There is a minor but definite possibility that expeditious global warming could present an “existential threat” to the existence of humans by 2050. The school’s Scripps Institution of Oceanography produced a paper that said that there is a 5 percent chance of cataclysmic change within approximately 3 decades and a lesser chance that it would predominantly terminate human life.

Scripps made the petition while advancing two new categorizations for climate change, cataclysmic and unspecified or existential.  Cataclysmic refers to the fact that people would have difficulty acclimatizing to such a change. The latter term signifies that they would not be able to.

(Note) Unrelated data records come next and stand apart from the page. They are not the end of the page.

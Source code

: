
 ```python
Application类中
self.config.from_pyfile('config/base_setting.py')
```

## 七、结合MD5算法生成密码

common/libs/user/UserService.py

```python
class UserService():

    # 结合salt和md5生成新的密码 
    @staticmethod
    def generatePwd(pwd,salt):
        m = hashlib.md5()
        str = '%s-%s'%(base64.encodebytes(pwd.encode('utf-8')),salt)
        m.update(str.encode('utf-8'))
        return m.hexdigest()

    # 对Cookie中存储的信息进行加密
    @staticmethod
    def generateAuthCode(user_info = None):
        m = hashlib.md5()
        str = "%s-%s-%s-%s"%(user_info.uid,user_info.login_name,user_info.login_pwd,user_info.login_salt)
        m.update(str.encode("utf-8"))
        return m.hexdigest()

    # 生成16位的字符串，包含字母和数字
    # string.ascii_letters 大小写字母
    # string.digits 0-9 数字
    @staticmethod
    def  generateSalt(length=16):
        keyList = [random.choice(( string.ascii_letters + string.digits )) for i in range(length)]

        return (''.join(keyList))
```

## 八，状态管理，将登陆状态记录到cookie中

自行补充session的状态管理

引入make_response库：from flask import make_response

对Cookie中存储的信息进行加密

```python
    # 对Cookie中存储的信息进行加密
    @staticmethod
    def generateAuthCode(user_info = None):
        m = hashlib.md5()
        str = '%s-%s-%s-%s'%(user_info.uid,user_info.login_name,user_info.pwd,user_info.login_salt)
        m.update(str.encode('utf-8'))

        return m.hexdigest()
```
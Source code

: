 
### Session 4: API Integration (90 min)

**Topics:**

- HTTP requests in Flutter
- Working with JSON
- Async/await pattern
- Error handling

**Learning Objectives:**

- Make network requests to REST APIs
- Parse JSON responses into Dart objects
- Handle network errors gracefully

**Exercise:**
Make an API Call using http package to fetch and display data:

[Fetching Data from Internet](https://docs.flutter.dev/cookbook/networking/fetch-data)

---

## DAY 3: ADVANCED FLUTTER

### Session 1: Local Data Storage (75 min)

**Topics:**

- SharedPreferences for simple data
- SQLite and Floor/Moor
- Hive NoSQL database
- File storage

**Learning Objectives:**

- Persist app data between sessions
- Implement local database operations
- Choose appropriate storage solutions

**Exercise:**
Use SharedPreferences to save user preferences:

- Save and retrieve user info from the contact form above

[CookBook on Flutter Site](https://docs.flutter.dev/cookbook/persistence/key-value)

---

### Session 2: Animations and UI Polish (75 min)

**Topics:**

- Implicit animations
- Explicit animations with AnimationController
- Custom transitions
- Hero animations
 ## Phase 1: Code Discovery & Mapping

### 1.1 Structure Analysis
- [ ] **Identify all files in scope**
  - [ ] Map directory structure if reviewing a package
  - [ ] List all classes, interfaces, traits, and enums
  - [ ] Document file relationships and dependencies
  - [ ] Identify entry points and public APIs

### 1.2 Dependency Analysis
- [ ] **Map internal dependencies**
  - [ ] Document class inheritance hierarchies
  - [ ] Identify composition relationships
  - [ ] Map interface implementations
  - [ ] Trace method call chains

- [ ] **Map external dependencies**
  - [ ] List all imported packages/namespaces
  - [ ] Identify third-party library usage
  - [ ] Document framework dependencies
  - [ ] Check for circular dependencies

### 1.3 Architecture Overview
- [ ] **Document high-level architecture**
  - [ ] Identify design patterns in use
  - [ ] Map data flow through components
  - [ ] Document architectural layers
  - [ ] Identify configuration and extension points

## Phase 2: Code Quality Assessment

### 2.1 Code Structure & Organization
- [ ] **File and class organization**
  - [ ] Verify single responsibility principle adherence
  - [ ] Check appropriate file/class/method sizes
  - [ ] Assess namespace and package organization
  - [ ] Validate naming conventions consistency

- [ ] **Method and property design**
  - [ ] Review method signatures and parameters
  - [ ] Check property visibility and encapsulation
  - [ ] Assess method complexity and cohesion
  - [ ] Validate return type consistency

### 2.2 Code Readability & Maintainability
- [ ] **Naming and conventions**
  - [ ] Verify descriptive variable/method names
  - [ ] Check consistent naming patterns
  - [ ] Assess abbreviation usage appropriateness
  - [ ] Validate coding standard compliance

The study’s ace author, Veerabhadran Ramanathan, a well-known climate scientist who assisted in impacting Pope Francis to urge the world to fight global warming in 2015, said that other people have made use of the word Cataclysmic, but he has resisted using that term till now.

He also reiterated that he has changed his mind now as I have gone back in the past a researched data that we started gathering from satellites in 1980 and information from aircraft and changes in the magnitude of storms, and studies about the feasible health effects of  a fast paced global warming. He said that there is a less possibility that reforms will be cataclysmic. You would not board a plane if you knew that there was a five percent possibility that it was going to crash. He said that the prospect of an existential threat is even trivial but that chance rises to 20 to 30 percent by 2070.